Excerpted records below:
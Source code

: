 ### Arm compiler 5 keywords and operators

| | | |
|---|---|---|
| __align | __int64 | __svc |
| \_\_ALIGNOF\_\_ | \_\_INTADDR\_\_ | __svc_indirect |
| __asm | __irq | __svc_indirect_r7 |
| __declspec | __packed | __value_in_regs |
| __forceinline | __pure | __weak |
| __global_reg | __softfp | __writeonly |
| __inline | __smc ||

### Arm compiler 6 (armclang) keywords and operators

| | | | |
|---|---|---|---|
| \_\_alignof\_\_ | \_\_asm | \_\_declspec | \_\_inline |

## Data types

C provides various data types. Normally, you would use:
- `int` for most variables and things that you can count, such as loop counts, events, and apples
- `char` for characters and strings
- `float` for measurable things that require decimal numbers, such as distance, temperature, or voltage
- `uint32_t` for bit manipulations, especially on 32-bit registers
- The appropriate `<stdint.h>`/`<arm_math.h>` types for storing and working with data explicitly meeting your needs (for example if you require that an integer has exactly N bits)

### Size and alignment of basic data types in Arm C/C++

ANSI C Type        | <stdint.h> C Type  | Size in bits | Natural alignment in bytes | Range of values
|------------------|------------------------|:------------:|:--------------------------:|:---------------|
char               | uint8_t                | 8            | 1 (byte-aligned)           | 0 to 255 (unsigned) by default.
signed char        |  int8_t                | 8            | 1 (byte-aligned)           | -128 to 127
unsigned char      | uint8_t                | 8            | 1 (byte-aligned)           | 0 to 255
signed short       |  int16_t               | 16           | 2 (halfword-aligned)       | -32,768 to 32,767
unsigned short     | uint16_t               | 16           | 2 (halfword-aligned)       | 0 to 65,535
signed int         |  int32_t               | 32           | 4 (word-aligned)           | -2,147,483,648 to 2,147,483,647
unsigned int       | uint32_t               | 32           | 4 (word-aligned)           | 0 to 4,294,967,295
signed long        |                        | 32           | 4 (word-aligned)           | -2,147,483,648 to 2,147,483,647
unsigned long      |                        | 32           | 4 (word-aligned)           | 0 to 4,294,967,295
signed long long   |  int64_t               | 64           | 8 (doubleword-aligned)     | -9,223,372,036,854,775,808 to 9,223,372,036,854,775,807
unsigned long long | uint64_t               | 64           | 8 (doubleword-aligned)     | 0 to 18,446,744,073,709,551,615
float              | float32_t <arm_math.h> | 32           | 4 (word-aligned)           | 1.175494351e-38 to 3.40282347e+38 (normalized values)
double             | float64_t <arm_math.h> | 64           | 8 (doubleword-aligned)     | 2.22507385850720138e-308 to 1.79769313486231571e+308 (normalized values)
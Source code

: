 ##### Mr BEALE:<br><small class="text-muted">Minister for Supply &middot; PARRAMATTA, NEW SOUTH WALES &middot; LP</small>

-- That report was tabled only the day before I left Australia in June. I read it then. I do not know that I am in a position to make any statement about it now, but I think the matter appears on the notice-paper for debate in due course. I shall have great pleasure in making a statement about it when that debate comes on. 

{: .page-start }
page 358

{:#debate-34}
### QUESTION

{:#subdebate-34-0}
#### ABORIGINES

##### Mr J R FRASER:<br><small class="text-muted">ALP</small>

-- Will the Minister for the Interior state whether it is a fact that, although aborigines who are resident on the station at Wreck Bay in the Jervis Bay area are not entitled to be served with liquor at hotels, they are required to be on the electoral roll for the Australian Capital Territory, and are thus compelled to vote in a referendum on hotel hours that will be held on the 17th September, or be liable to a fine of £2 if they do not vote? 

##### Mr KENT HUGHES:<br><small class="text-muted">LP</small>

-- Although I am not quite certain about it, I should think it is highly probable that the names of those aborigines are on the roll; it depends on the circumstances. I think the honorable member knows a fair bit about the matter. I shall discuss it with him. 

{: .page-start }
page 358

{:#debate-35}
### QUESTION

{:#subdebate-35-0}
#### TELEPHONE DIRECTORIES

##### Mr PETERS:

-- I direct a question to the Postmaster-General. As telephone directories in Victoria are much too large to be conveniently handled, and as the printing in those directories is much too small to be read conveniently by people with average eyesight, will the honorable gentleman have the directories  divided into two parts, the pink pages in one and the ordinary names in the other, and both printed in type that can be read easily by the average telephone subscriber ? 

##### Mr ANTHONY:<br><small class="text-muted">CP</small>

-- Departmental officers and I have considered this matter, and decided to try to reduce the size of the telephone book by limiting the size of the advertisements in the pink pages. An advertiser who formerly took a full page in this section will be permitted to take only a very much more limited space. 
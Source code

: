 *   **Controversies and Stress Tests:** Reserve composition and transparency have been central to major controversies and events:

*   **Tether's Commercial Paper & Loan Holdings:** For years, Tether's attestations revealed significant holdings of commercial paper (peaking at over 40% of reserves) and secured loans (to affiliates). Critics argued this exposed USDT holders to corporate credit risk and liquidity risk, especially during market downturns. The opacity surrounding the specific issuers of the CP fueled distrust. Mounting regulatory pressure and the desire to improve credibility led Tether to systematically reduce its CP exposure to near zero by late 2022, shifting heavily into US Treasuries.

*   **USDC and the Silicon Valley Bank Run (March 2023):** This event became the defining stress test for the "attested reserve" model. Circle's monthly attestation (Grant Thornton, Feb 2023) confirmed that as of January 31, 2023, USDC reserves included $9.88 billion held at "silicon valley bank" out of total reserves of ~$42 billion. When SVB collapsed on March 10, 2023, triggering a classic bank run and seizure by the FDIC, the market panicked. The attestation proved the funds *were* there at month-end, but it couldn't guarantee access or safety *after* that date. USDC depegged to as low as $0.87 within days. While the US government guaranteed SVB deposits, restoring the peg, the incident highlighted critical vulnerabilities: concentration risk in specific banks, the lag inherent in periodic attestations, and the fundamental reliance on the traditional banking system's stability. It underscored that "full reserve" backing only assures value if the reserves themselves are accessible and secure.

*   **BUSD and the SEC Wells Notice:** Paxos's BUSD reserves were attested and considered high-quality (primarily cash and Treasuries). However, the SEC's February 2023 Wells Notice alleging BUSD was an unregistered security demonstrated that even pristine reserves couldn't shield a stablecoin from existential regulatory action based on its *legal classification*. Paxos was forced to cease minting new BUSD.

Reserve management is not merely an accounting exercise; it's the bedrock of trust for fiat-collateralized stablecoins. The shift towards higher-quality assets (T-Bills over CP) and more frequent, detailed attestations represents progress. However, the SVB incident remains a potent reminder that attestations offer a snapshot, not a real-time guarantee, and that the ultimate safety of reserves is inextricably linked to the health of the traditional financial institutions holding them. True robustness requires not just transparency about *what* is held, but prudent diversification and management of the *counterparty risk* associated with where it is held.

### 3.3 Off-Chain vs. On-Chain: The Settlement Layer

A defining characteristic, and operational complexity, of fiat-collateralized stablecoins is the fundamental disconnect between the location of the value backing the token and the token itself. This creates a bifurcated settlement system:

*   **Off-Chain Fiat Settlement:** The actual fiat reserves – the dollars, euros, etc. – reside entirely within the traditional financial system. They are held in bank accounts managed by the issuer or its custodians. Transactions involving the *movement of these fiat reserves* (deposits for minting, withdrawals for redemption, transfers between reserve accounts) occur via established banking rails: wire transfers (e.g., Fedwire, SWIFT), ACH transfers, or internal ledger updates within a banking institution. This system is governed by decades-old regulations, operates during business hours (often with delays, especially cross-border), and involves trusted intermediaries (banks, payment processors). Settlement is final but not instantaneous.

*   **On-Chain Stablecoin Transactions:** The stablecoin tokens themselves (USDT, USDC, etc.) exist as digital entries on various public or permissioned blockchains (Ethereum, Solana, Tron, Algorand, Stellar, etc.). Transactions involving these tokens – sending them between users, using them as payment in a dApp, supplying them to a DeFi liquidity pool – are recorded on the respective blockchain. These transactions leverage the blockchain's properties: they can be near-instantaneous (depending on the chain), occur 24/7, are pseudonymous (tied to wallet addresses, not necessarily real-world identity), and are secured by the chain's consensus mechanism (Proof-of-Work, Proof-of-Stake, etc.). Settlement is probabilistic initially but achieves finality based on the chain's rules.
End of Excerpted records.
▸ **Task details**: Lines holding the string "keywords" in the records: how many are there? Give only the number.

▸ **Task result**: 2